Et donc les indvidus s'identifient à la droite ou la gauche et sont contre la droite ou la gauche. Au lieu de mettre du désordre chez des personnes ayant des opinions politiques un peu différentes, ils sont avec ces personnes contre une grande idée de la gauche ou la droite. Comme en plus ils composent leur camp, ils ne peuvent le détruire. Ils ne détruisent pas non plus l'autre camp, vu que ce ne sont que des individus qui seraient contre l'autre camp. Et ainsi, ces ensembles étant supérieurs aux individus, ceux-ci ne font pas de mal.

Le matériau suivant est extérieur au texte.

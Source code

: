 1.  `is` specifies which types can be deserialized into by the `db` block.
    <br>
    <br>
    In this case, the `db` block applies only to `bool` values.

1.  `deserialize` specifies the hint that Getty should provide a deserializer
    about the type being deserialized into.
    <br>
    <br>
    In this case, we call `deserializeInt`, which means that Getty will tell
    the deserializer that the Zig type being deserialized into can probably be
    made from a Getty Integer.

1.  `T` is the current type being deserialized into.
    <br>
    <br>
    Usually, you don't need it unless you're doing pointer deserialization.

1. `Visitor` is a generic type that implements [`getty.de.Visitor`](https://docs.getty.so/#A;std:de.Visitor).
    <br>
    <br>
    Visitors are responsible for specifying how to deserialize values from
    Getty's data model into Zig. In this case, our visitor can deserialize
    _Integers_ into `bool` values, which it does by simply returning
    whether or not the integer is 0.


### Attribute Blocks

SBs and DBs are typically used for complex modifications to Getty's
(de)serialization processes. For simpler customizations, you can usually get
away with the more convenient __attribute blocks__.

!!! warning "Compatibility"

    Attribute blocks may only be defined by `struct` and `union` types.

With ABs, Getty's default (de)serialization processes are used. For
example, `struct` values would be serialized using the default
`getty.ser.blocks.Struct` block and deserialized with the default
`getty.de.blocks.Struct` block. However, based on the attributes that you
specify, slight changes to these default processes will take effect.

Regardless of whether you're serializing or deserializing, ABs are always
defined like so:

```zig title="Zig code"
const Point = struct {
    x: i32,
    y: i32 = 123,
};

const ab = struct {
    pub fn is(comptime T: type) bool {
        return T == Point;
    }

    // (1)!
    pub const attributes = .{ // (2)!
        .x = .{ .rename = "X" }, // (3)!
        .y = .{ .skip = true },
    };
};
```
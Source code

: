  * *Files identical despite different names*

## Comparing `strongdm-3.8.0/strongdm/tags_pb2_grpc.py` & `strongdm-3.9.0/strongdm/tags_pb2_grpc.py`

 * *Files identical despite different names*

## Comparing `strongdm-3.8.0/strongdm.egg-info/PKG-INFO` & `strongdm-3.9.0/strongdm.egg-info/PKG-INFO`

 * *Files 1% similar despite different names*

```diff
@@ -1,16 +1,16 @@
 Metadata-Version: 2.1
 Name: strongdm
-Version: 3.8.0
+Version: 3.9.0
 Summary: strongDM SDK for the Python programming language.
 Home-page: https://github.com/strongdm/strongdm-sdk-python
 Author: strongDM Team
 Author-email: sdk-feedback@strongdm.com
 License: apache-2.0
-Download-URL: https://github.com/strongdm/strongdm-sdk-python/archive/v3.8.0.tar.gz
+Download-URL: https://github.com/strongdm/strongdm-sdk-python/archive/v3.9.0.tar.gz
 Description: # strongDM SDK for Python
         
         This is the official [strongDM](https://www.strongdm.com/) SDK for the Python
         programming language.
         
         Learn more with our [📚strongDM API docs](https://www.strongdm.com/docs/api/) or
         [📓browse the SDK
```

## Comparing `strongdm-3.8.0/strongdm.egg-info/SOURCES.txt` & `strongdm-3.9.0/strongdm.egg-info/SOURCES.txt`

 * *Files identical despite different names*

Je ne sais pas si c'est très clair...

"Peut-on vivre en dehors de la Cité?"
Je pense que cette vie en dehors de la Cité serait à prendre comme la sagesse, c'est-à-dire sur un point précis à un moment défini. On ne peut pas se soustraire à la Cité dans son ensemble, la Cité étant omniprésente et gouvernant notre apport en nourriture, habits, logement, rapport social, etc (à moins de tout faire soi-même, chose faisable mais colossale). Vivre en-dehors de la Cité serait donc d'essayer d'avoir le moins possible à faire avec les méthodes de la Cité (comme avoir son potager, faire ses habits, ses réparations, etc) et vivre sous l'ordre naturel le plus possible. Ensuite, d'après la prop. 74 E.IV, il ne sera possible de vivre en-dehors de la Cité que quand le rapport de force est présent. Ce que je voulais dire sinon par : "Si le groupe se sages forme une société propre c'est en dehors de la Cité"
c'est que pour former cette nouvelle société on ne peut garder les ruines de l'autre, il faudra prendre autre chose. Ce autre chose, idéalement, c'est le tout de l'ordre naturel.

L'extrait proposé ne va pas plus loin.